I believe the form of metric must be such that the condition $ds^2=0$ has to cope with the anisotropy of the one-way speed of light.

 

[Dale]

So for Reichenbach ϵ≠0.5 which is the form of the metric for the underlying Minkowski flat spacetime ?

I don’t know Reichenbach’s form, but Anderson’s form is: $$ds^2 = - dt^2 - 2 \kappa \ dt dx + (1-\kappa^2) dx^2 + dy^2 + dz^2$$

 

[cianfa72]

I don’t know Reichenbach’s form, but Anderson’s form is: $$ds^2 = - dt^2 - 2 \kappa \ dt dx + (1-\kappa) dx^2 + dy^2 + dz^2$$

ok, so from the equation $ds^2 = 0$ for a light beam in the $x$ direction we get $dt^2 - 2 \kappa \ dt dx + (1-\kappa) dx^2= 0$

It is a quadratic equation in $dt$ so we get two different solutions. I believe those solutions allow for the two different speed of light in each of the two direction on the $x$ axis (anisotropic speed of light in the $x$ direction).

 

[DrGreg]

I don’t know Reichenbach’s form, but Anderson’s form is: $$ds^2 = - dt^2 - 2 \kappa \ dt dx + (1-\kappa) dx^2 + dy^2 + dz^2$$

I think that should be$$ds^2 = - dt^2 - 2 \kappa \ dt dx + (1-\kappa^2) dx^2 + dy^2 + dz^2$$(from post #131 and knowing what the solutions must be).

 

[Dale]

I think that should be$$ds^2 = - dt^2 - 2 \kappa \ dt dx + (1-\kappa^2) dx^2 + dy^2 + dz^2$$(from post #131 and knowing what the solutions must be).

Oops, yes you are right. I just checked R Anderson et al. Physics Reports 295 (1998) 93-180 and on p 111 it is indeed $(1-\kappa^2)$, I have corrected the earlier post.

 

[cianfa72]

I think that should be$$ds^2 = - dt^2 - 2 \kappa \ dt dx + (1-\kappa^2) dx^2 + dy^2 + dz^2$$(from post #131 and knowing what the solutions must be).

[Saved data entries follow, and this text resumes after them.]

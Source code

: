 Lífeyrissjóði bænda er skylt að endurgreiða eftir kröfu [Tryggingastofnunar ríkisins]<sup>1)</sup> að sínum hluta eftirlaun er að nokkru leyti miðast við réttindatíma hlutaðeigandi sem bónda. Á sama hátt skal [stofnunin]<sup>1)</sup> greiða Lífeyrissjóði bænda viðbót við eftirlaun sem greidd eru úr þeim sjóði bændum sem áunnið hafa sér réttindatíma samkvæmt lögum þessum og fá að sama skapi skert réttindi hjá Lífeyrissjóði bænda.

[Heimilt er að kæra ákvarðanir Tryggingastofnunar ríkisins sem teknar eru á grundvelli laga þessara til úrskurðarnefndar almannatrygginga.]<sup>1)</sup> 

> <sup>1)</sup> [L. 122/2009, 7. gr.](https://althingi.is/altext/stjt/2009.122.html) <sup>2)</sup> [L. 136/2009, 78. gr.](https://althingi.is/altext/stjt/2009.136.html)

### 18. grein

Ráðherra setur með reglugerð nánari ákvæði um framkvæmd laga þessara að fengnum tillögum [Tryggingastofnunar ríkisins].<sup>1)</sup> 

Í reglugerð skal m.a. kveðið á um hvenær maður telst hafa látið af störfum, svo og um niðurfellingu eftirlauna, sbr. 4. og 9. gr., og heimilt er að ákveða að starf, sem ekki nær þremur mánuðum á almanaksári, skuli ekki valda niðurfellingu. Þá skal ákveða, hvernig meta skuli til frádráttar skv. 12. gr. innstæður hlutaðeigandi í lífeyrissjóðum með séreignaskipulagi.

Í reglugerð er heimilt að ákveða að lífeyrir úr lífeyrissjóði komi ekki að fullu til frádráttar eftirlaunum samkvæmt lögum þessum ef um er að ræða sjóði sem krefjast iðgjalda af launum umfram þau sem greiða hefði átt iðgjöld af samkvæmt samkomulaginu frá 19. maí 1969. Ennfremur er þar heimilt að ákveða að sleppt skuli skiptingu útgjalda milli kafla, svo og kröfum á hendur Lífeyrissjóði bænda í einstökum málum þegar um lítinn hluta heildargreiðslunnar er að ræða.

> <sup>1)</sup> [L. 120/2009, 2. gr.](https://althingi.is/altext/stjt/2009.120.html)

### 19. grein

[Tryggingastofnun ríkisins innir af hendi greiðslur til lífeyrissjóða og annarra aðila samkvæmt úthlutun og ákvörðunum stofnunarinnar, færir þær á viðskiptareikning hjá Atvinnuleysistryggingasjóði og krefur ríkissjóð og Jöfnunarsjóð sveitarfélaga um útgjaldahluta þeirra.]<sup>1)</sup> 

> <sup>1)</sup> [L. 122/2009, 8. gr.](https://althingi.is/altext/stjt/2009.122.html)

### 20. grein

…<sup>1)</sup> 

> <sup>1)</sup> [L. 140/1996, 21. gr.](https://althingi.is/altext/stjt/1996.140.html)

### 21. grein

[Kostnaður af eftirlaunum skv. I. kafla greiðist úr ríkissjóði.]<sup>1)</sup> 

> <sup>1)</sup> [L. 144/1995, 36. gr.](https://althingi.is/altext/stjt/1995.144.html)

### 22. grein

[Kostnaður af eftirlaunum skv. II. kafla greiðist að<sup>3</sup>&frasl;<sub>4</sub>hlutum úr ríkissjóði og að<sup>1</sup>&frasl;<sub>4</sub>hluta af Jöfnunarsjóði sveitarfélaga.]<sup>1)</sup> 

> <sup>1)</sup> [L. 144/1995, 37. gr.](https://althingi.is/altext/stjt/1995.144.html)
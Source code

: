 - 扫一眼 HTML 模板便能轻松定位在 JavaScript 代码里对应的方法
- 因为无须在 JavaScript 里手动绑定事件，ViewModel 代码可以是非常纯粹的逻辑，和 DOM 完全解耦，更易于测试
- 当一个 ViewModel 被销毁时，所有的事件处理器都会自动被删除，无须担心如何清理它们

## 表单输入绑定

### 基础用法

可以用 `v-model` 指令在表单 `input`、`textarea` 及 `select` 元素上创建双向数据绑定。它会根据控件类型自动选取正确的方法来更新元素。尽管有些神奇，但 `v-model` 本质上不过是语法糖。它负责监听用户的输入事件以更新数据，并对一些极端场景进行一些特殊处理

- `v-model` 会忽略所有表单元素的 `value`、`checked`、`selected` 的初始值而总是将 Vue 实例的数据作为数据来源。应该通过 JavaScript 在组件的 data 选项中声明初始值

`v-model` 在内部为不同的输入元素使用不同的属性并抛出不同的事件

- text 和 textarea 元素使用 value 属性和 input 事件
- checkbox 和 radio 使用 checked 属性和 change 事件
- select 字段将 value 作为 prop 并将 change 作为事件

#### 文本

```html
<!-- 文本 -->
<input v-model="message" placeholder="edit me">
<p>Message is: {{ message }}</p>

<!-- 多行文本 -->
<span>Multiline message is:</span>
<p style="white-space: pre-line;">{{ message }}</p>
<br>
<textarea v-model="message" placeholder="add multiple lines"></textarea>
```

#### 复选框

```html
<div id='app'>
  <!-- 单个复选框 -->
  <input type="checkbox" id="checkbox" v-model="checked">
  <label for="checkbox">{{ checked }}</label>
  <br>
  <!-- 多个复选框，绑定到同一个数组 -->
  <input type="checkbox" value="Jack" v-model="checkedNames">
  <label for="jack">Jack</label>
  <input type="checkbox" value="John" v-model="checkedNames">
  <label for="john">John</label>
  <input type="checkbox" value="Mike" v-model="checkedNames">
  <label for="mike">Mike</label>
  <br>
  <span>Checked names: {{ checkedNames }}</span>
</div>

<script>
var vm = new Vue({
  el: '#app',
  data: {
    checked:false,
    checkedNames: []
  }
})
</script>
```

Do you mean starting from $ds^2=0$ and from the fact that we know in advance which are the values of one-way speed of light along the two directions on the $x$ axis ?

 

[DrGreg]

Do you mean starting from $ds^2=0$ and from the fact that we know in advance which are the values of speed of light along the two directions on the $x$ axis ?

Yes. From the definition of $\kappa$ in post #121, we know the solutions of $ds = 0 = dy = dz$ have got to be $dt = \pm (1 + \kappa) dx$ and $dt = \mp (1 - \kappa) dx$ (with $c=1$ of course).

(The $\pm$ is there because you also have to choose which direction is the positive $x$ direction.)

 

[Dale]

ok, so from the equation $ds^2 = 0$ for a light beam in the $x$ direction we get $dt^2 - 2 \kappa \ dt dx + (1-\kappa) dx^2= 0$

It is a quadratic equation in $dt$ so we get two different solutions. I believe those solutions allow for the two different speed of light in each of the two direction on the $x$ axis (anisotropic speed of light in the $x$ direction).

Yes. You can even do a little better. You can divide everything by $dt^2$ and then $dx/dt=v_x$ and so forth. Then it is quadratic in velocity immediately.